*** Opening Records for processing ***

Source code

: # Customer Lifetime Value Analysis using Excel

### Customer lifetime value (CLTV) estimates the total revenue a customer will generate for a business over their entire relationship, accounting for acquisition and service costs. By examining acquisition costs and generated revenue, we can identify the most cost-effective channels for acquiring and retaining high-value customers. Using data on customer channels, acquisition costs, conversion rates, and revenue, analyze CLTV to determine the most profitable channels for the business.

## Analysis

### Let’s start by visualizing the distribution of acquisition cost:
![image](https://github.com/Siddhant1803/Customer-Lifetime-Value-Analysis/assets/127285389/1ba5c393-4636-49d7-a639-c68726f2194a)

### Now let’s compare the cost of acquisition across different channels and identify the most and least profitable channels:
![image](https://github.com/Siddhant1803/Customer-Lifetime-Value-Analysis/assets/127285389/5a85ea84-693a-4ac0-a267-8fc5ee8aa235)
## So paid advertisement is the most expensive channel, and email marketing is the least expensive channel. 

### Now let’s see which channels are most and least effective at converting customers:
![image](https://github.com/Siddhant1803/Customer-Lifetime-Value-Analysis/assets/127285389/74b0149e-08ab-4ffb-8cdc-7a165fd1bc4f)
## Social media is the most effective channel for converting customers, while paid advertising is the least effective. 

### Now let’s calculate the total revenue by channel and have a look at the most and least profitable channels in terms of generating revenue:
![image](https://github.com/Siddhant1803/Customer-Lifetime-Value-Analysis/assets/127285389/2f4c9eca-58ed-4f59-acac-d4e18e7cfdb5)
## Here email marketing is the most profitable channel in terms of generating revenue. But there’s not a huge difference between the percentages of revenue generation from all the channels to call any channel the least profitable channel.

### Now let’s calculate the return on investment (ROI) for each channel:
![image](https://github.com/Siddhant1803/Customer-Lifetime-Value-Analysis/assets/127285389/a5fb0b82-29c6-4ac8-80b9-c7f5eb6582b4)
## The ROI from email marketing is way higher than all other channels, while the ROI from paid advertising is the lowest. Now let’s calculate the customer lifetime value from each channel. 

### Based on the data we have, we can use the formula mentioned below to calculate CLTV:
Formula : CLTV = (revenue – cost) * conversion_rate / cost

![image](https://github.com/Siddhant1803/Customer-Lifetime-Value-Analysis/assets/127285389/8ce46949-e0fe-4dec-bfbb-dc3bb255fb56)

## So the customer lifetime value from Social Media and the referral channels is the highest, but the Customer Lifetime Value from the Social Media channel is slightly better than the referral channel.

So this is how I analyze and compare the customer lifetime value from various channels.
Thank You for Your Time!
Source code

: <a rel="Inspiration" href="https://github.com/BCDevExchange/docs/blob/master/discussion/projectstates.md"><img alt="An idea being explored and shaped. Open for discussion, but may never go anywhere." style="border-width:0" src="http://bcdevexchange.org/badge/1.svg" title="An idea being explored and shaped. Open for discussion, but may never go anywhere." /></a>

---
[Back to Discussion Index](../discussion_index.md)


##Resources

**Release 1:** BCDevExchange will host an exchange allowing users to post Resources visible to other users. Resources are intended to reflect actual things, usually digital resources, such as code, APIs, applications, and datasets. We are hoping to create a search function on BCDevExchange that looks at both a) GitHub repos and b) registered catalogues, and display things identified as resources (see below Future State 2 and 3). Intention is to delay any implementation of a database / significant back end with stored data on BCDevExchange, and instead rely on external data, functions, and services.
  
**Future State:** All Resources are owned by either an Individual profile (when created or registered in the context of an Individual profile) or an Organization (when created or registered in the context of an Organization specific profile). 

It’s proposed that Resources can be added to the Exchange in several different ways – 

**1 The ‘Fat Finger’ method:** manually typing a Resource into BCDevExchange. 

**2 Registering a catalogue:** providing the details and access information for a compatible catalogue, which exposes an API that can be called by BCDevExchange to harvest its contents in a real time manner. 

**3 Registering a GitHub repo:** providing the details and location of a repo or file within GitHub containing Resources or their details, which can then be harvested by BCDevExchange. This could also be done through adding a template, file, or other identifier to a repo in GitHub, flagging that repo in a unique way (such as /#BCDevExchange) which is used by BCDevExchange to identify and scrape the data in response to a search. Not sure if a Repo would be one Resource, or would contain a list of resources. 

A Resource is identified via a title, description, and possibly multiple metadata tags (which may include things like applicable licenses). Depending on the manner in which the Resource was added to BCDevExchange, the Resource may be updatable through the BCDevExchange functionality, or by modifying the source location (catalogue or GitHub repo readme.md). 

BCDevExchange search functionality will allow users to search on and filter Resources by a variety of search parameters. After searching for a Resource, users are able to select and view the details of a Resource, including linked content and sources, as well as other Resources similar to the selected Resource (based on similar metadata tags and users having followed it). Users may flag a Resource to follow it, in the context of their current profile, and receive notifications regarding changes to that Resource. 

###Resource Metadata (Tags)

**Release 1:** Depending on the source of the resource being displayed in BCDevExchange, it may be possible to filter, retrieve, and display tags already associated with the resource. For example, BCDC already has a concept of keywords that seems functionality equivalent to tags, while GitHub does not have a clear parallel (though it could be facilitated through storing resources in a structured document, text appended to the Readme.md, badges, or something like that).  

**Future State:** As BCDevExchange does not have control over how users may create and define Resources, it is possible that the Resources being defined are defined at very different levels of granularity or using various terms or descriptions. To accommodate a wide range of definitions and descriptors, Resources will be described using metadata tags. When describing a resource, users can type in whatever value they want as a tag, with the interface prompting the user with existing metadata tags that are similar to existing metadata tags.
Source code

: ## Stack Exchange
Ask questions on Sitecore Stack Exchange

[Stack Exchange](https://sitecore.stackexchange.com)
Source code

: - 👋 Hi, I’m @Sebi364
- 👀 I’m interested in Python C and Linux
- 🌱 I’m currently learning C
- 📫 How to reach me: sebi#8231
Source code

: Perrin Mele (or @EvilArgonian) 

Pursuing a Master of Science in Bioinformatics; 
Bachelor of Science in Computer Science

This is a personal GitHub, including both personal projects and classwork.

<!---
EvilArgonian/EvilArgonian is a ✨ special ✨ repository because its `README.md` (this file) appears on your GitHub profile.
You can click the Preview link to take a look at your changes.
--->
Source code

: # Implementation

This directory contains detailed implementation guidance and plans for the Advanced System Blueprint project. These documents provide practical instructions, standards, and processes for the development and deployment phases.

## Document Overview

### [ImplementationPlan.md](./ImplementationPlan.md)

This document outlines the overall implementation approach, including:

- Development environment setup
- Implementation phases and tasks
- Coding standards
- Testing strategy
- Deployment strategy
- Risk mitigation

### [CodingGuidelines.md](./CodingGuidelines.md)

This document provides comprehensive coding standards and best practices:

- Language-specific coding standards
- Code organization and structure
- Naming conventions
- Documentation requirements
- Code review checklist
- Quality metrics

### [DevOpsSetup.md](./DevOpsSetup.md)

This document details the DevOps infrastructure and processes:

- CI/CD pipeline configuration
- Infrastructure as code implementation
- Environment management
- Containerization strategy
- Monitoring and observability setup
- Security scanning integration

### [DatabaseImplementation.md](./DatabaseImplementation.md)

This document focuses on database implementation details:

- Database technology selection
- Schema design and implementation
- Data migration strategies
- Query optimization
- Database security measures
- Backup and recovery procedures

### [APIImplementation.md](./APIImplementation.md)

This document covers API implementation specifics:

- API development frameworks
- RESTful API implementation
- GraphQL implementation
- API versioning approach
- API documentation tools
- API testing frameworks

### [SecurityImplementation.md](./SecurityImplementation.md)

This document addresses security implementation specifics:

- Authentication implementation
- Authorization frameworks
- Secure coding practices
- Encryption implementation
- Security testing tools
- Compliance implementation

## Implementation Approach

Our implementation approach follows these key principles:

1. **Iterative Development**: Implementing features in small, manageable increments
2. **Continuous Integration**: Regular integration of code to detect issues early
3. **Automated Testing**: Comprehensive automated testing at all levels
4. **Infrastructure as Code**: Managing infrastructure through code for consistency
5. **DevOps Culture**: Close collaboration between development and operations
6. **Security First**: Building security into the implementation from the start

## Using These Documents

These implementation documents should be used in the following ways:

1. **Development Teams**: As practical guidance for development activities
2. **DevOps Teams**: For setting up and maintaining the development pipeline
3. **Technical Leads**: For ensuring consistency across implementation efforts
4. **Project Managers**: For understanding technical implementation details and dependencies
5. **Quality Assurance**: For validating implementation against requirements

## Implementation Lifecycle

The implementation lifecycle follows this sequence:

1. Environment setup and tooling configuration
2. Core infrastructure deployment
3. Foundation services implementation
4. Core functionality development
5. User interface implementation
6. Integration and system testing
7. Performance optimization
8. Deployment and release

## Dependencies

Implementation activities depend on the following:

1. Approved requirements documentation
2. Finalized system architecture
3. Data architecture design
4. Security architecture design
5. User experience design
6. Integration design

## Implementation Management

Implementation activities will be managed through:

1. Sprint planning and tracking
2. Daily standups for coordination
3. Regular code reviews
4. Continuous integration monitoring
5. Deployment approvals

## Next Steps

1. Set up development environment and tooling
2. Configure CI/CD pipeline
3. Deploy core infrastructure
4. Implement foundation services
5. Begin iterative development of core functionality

*** Closing Records for processing ***

Aim of the task: Only the lines from the one containing "7. Performance optimization" through the end of the records above belong in the output, each exactly as it stands, both ends included.

Result:
7. Performance optimization
8. Deployment and release

## Dependencies

Implementation activities depend on the following:

1. Approved requirements documentation
2. Finalized system architecture
3. Data architecture design
4. Security architecture design
5. User experience design
6. Integration design

## Implementation Management

Implementation activities will be managed through:

1. Sprint planning and tracking
2. Daily standups for coordination
3. Regular code reviews
4. Continuous integration monitoring
5. Deployment approvals

## Next Steps

1. Set up development environment and tooling
2. Configure CI/CD pipeline
3. Deploy core infrastructure
4. Implement foundation services
5. Begin iterative development of core functionality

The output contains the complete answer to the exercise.